I had been taking between two and five MG Lorazepam a day for the past 10 years or more. For years now I have not had a lot of energy. At best I’ll be excited or motivated to do things, but with out the physical and mental stamina to fully enjoy them I usually dread what others might look forward to. Any event brings with it a kind of burden or weight that leaves me feeling like I’m constantly swimming upstream or against the tide. Even worse are the familiar feelings of being detached from most experiences. I decided to get off the Lorazepam in January, and taking only .5 MG once or twice a day didn’t bring any noticeable consequences. It wasn’t until about 3 weeks ago, when I stopped taking them altogether, that I began noticing: No improvements or change to the usual detached feelings; Big Headaches, which I rarely got otherwise; A mild but almost constant ringing in my ears; extreme sensitivity to sudden or loud noises; and the reason I’m now documenting my experiences: the onset of a panic attack which I have had twice before a few years ago. After a few prayers and a lot of deep breathing I was able to slow my body down enough to know I probably wouldn’t pass out, have a heart attack or die. That was last week and since then I’ve been to the Ashton site and put together a plan to taper:
Currently I’m doing .25mg 3times a day Loraz… I will see my Doc next week and hope to get a script for 2mg. Diaz I will start by replacing each of the three daily doses of Loraz with the 2mg Diaz. Next I plan to cut each dose of that one at a time in half.

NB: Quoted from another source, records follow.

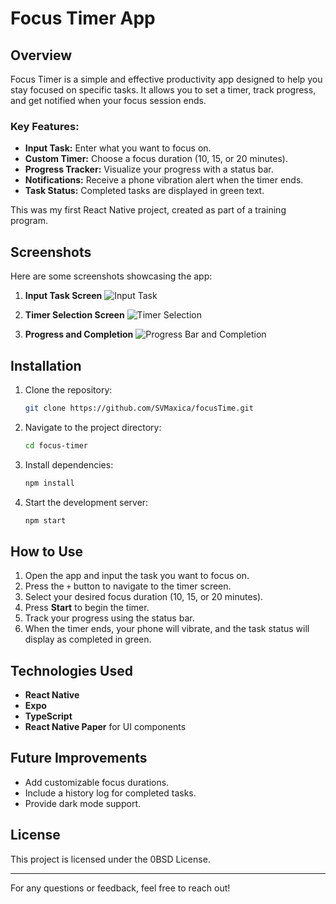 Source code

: # Focus Timer App

## Overview

Focus Timer is a simple and effective productivity app designed to help you stay focused on specific tasks. It allows you to set a timer, track progress, and get notified when your focus session ends.

### Key Features:

- **Input Task:** Enter what you want to focus on.
- **Custom Timer:** Choose a focus duration (10, 15, or 20 minutes).
- **Progress Tracker:** Visualize your progress with a status bar.
- **Notifications:** Receive a phone vibration alert when the timer ends.
- **Task Status:** Completed tasks are displayed in green text.

This was my first React Native project, created as part of a training program.

## Screenshots

Here are some screenshots showcasing the app:

1. **Input Task Screen**
   ![Input Task](assets/IMG_7641.PNG)

2. **Timer Selection Screen**
   ![Timer Selection](assets/IMG_7642.PNG)

3. **Progress and Completion**
   ![Progress Bar and Completion](assets/IMG_7643.PNG)

## Installation

1. Clone the repository:
   ```bash
   git clone https://github.com/SVMaxica/focusTime.git
   ```
2. Navigate to the project directory:
   ```bash
   cd focus-timer
   ```
3. Install dependencies:
   ```bash
   npm install
   ```
4. Start the development server:
   ```bash
   npm start
   ```

## How to Use

1. Open the app and input the task you want to focus on.
2. Press the `+` button to navigate to the timer screen.
3. Select your desired focus duration (10, 15, or 20 minutes).
4. Press **Start** to begin the timer.
5. Track your progress using the status bar.
6. When the timer ends, your phone will vibrate, and the task status will display as completed in green.

## Technologies Used

- **React Native**
- **Expo**
- **TypeScript**
- **React Native Paper** for UI components

## Future Improvements

- Add customizable focus durations.
- Include a history log for completed tasks.
- Provide dark mode support.

## License

This project is licensed under the 0BSD License.

---

For any questions or feedback, feel free to reach out!
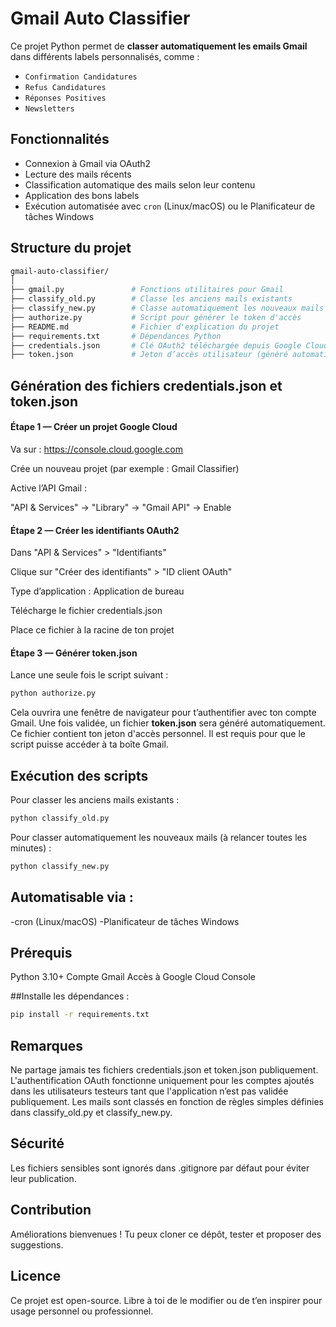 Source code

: # Gmail Auto Classifier

Ce projet Python permet de **classer automatiquement les emails Gmail** dans différents labels personnalisés, comme :

- `Confirmation Candidatures`
- `Refus Candidatures`
- `Réponses Positives`
- `Newsletters`

##  Fonctionnalités

- Connexion à Gmail via OAuth2
- Lecture des mails récents
- Classification automatique des mails selon leur contenu
- Application des bons labels
- Exécution automatisée avec `cron` (Linux/macOS) ou le Planificateur de tâches Windows



## Structure du projet

```bash
gmail-auto-classifier/
│
├── gmail.py               # Fonctions utilitaires pour Gmail
├── classify_old.py        # Classe les anciens mails existants
├── classify_new.py        # Classe automatiquement les nouveaux mails (à exécuter régulièrement)
├── authorize.py           # Script pour générer le token d'accès
├── README.md              # Fichier d'explication du projet
├── requirements.txt       # Dépendances Python
├── credentials.json       # Clé OAuth2 téléchargée depuis Google Cloud Console (non incluse ici)
├── token.json             # Jeton d’accès utilisateur (généré automatiquement)
```

## Génération des fichiers credentials.json et token.json
#### Étape 1 — Créer un projet Google Cloud
Va sur : https://console.cloud.google.com

Crée un nouveau projet (par exemple : Gmail Classifier)

Active l’API Gmail :

"API & Services" → "Library" → "Gmail API" → Enable

#### Étape 2 — Créer les identifiants OAuth2
Dans "API & Services" > "Identifiants"

Clique sur "Créer des identifiants" > "ID client OAuth"

Type d’application : Application de bureau

Télécharge le fichier credentials.json

Place ce fichier à la racine de ton projet

#### Étape 3 — Générer token.json
Lance une seule fois le script suivant :

```bash
python authorize.py
```
Cela ouvrira une fenêtre de navigateur pour t’authentifier avec ton compte Gmail. Une fois validée, un fichier **token.json** sera généré automatiquement.
Ce fichier contient ton jeton d'accès personnel. Il est requis pour que le script puisse accéder à ta boîte Gmail.

## Exécution des scripts
Pour classer les anciens mails existants :
```bash
python classify_old.py
```
Pour classer automatiquement les nouveaux mails (à relancer toutes les minutes) :
```bash
python classify_new.py
```

## Automatisable via :
-cron (Linux/macOS)
-Planificateur de tâches Windows

## Prérequis
Python 3.10+
Compte Gmail
Accès à Google Cloud Console

##Installe les dépendances :
```bash
pip install -r requirements.txt
```
## Remarques
Ne partage jamais tes fichiers credentials.json et token.json publiquement.
L'authentification OAuth fonctionne uniquement pour les comptes ajoutés dans les utilisateurs testeurs tant que l'application n’est pas validée publiquement.
Les mails sont classés en fonction de règles simples définies dans classify_old.py et classify_new.py.

## Sécurité
Les fichiers sensibles sont ignorés dans .gitignore par défaut pour éviter leur publication.

## Contribution
Améliorations bienvenues ! Tu peux cloner ce dépôt, tester et proposer des suggestions.

## Licence
Ce projet est open-source. Libre à toi de le modifier ou de t’en inspirer pour usage personnel ou professionnel.
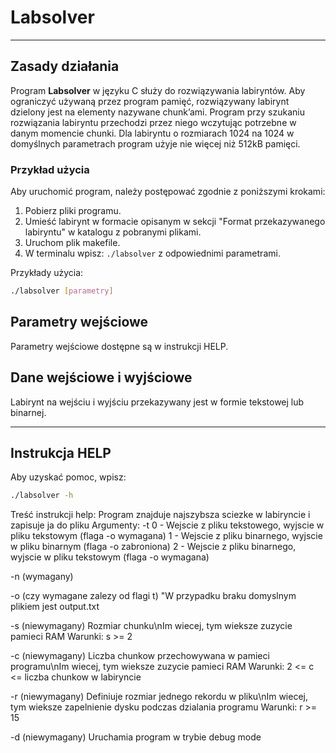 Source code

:
# Labsolver

---

## Zasady działania

Program **Labsolver** w języku C służy do rozwiązywania labiryntów. Aby ograniczyć używaną przez
program pamięć, rozwiązywany labirynt dzielony jest na elementy nazywane chunk’ami.
Program przy szukaniu rozwiązania labiryntu przechodzi przez niego wczytując potrzebne
w danym momencie chunki. Dla labiryntu o rozmiarach 1024 na 1024 w domyślnych parametrach program użyje nie
więcej niż 512kB pamięci.

### Przykład użycia

Aby uruchomić program, należy postępować zgodnie z poniższymi krokami:

1. Pobierz pliki programu.
2. Umieść labirynt w formacie opisanym w sekcji "Format przekazywanego labiryntu" w katalogu z pobranymi plikami.
3. Uruchom plik makefile.
4. W terminalu wpisz: `./labsolver` z odpowiednimi parametrami.

Przykłady użycia:
```bash
./labsolver [parametry]
```


## Parametry wejściowe 

Parametry wejściowe dostępne są w instrukcji HELP.

## Dane wejściowe i wyjściowe

Labirynt na wejściu i wyjściu przekazywany jest w formie tekstowej lub binarnej.


---

## Instrukcja HELP

Aby uzyskać pomoc, wpisz:
```bash
./labsolver -h
```

Treść instrukcji help:
Program znajduje najszybsza sciezke w labiryncie i zapisuje ja do pliku
Argumenty:
-t <tryb pracy>
0 - Wejscie z pliku tekstowego, wyjscie w pliku tekstowym (flaga -o wymagana)
1 - Wejscie z pliku binarnego, wyjscie w pliku binarnym (flaga -o zabroniona)
2 - Wejscie z pliku binarnego, wyjscie w pliku tekstowym (flaga -o wymagana)

-n <nazwa pliku z labiryntem> (wymagany)
	
-o <nazwa pliku wynikowego> (czy wymagane zalezy od flagi t)
"W przypadku braku domyslnym plikiem jest output.txt
	
-s <rozmiar chunku> (niewymagany)
Rozmiar chunku\nIm wiecej, tym wieksze zuzycie pamieci RAM
Warunki: s >= 2
	
-c <rozmiar cache> (niewymagany)
Liczba chunkow przechowywana w pamieci programu\nIm wiecej, tym wieksze zuzycie pamieci RAM
Warunki: 2 <= c <= liczba chunkow w labiryncie
	
-r <rozmiar rekordu> (niewymagany)
Definiuje rozmiar jednego rekordu w pliku\nIm wiecej, tym wieksze zapelnienie dysku podczas dzialania programu
Warunki: r >= 15
	
-d (niewymagany)
Uruchamia program w trybie debug mode
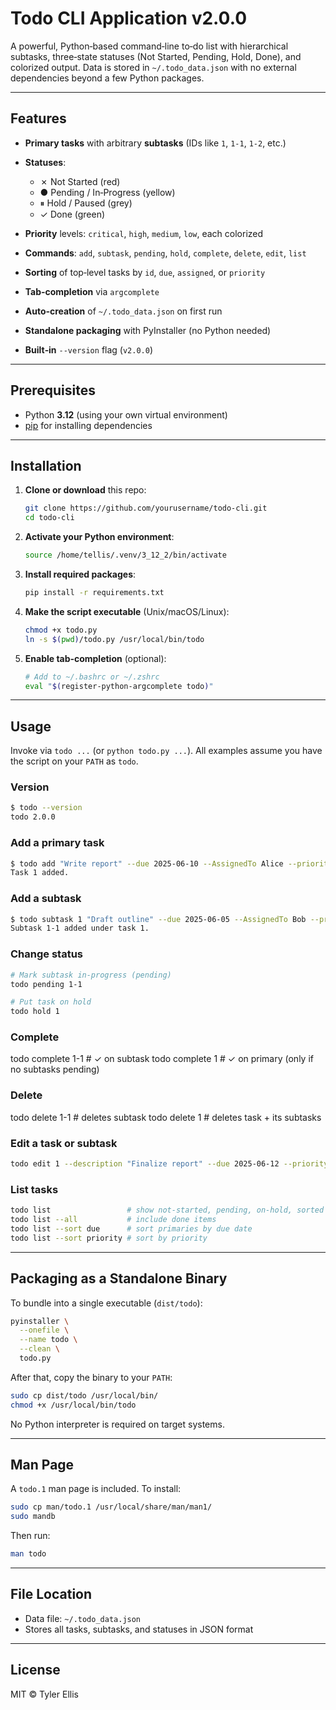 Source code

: # Todo CLI Application v2.0.0

A powerful, Python‑based command‑line to‑do list with hierarchical subtasks, three‑state statuses (Not Started, Pending, Hold, Done), and colorized output. Data is stored in `~/.todo_data.json` with no external dependencies beyond a few Python packages.

---

## Features

* **Primary tasks** with arbitrary **subtasks** (IDs like `1`, `1-1`, `1-2`, etc.)
* **Statuses**:

  * ✗ Not Started (red)
  * ● Pending / In‑Progress (yellow)
  * ⏸ Hold / Paused (grey)
  * ✓ Done (green)
* **Priority** levels: `critical`, `high`, `medium`, `low`, each colorized
* **Commands**: `add`, `subtask`, `pending`, `hold`, `complete`, `delete`, `edit`, `list`
* **Sorting** of top‑level tasks by `id`, `due`, `assigned`, or `priority`
* **Tab‑completion** via `argcomplete`
* **Auto‑creation** of `~/.todo_data.json` on first run
* **Standalone packaging** with PyInstaller (no Python needed)
* **Built‑in** `--version` flag (`v2.0.0`)

---

## Prerequisites

* Python **3.12** (using your own virtual environment)
* [pip](https://pip.pypa.io/) for installing dependencies

---

## Installation

1. **Clone or download** this repo:

   ```bash
   git clone https://github.com/yourusername/todo-cli.git
   cd todo-cli
   ```

2. **Activate your Python environment**:

   ```bash
   source /home/tellis/.venv/3_12_2/bin/activate
   ```

3. **Install required packages**:

   ```bash
   pip install -r requirements.txt
   ```

4. **Make the script executable** (Unix/macOS/Linux):

   ```bash
   chmod +x todo.py
   ln -s $(pwd)/todo.py /usr/local/bin/todo
   ```

5. **Enable tab‑completion** (optional):

   ```bash
   # Add to ~/.bashrc or ~/.zshrc
   eval "$(register-python-argcomplete todo)"
   ```

---

## Usage

Invoke via `todo ...` (or `python todo.py ...`). All examples assume you have the script on your `PATH` as `todo`.

### Version

```bash
$ todo --version
todo 2.0.0
```

### Add a primary task

```bash
$ todo add "Write report" --due 2025-06-10 --AssignedTo Alice --priority high
Task 1 added.
```

### Add a subtask

```bash
$ todo subtask 1 "Draft outline" --due 2025-06-05 --AssignedTo Bob --priority medium
Subtask 1-1 added under task 1.
```

### Change status

```bash
# Mark subtask in-progress (pending)
todo pending 1-1

# Put task on hold
todo hold 1
```

### Complete

todo complete 1-1  # ✓ on subtask
todo complete 1    # ✓ on primary (only if no subtasks pending)

### Delete

todo delete 1-1   # deletes subtask
todo delete 1     # deletes task + its subtasks

### Edit a task or subtask

```bash
todo edit 1 --description "Finalize report" --due 2025-06-12 --priority critical
```

### List tasks

```bash
todo list                 # show not‑started, pending, on‑hold, sorted by ID
todo list --all           # include done items
todo list --sort due      # sort primaries by due date
todo list --sort priority # sort by priority
```

---

## Packaging as a Standalone Binary

To bundle into a single executable (`dist/todo`):

```bash
pyinstaller \
  --onefile \
  --name todo \
  --clean \
  todo.py
```

After that, copy the binary to your `PATH`:

```bash
sudo cp dist/todo /usr/local/bin/
chmod +x /usr/local/bin/todo
```

No Python interpreter is required on target systems.

---

## Man Page

A `todo.1` man page is included. To install:

```bash
sudo cp man/todo.1 /usr/local/share/man/man1/
sudo mandb
```

Then run:

```bash
man todo
```

---

## File Location

* Data file: `~/.todo_data.json`
* Stores all tasks, subtasks, and statuses in JSON format

---

## License

MIT © Tyler Ellis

So I have a few questions please, and thank you:
Which dose should I replace (loraz to diaz) first?
Then which dose of Diaz should I half first?
And finally PLEASE I’m afraid or concerned that if the half life of the Diaz is such that it stays in my system for a day or more wouldn’t it accumulate or build up if I am taking 2 or more doses a day.
Thank you, so very much. If it wasn’t for all the help and encouragement I got from a single posting on the welcome board I know this would not be happening. Consequently I am more than hopeful, almost excited about, the possibility of feeling better.